I used to love zombies until the past few years. I'm absolutely sick of seeing them.


They're just an overdone concept that there isn't much left to do with in any type of media really...Well...There is stuff left to do but people making all this crap are lazy and just keep pushing out the same few concepts with a new title slapped on it.


----------



## Reindeer (Feb 25, 2015)

50 Cent games.
The Let's Play I watched of 50 Cent: Blood on the Sand is brilliant, but I'd never play the game for myself.

Resident Evil titles, as well as other horror game franchises like Clock Tower.
No More Heroes and Castlevania games.

- - - Post Merge - - -



mynooka said:


> I have to wonder if the newest Jurassic Park movie will spur a bunch of dinosaur themed games, shows etc.  I wouldn't mind that at all XD


There's already a bunch of dinosaur-themed games, as well as various Jurassic Park titles. Even Telltale made one, before they worked on The Walking Dead.

The only dino game currently in development that looks somewhat interesting is thePrimal or whatever. It's in early access though, so it's hard to tell whether it'll be a quality title.

I'd love a proper dinosaur game. Dinosaurs are about 65 million times cooler than zombies.


----------



## infinikitten (Feb 25, 2015)

All the Silent Hill games. I absolutely adore that series (save for the odd title or two... *cough*homecoming*cough*) but I'm very, very easily startled and I just can't play them on my own. I managed to get a ways past the little train ride thing in Downpour but I called it quits after that and ended up watching a playthrough on youtube since I couldn't get my partner to play it for me like he has with the other ones  I also tend to have zero interest in shooters so I'll watch him play those as well.

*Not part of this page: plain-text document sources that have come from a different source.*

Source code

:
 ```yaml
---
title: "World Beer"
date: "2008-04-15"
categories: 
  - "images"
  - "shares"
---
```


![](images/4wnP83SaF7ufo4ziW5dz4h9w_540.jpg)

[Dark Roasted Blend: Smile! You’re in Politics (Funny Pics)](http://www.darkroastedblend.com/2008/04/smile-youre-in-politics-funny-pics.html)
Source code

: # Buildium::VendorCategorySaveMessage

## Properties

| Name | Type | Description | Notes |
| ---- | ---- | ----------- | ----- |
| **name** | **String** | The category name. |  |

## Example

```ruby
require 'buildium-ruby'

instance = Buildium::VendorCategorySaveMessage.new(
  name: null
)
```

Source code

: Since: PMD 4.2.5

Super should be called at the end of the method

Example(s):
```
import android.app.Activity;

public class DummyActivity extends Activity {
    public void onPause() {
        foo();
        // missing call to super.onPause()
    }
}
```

There are some older games I want to play but don't have a physical copy of, and I really hate gaming on PC unless I'm playing an MMO generally speaking... or I'm waxing nostalgic but don't want to slog through the entire RPG myself so I'll watch a speedrun or something. (Though honestly, my dream playthroughs are ones where the player makes ZERO commentary and just goes at their own pace rather than racing through, most of the time...)

On the other hand, I'm a big Rooster Teeth / Achievement Hunter fan so I watch them play pretty much anything just for the commentary.


----------



## mynooka (Feb 25, 2015)

Reindeer said:


> There's already a bunch of dinosaur-themed games, as well as various Jurassic Park titles. Even Telltale made one, before they worked on The Walking Dead.
> 
> The only dino game currently in development that looks somewhat interesting is thePrimal or whatever. It's in early access though, so it's hard to tell whether it'll be a quality title.
> 
> I'd love a proper dinosaur game. Dinosaurs are about 65 million times cooler than zombies.



I think one of my dream games is an open world dinosaur game.  Doesn't even have to be Jurassic Park, in fact probably be better if it wasn't.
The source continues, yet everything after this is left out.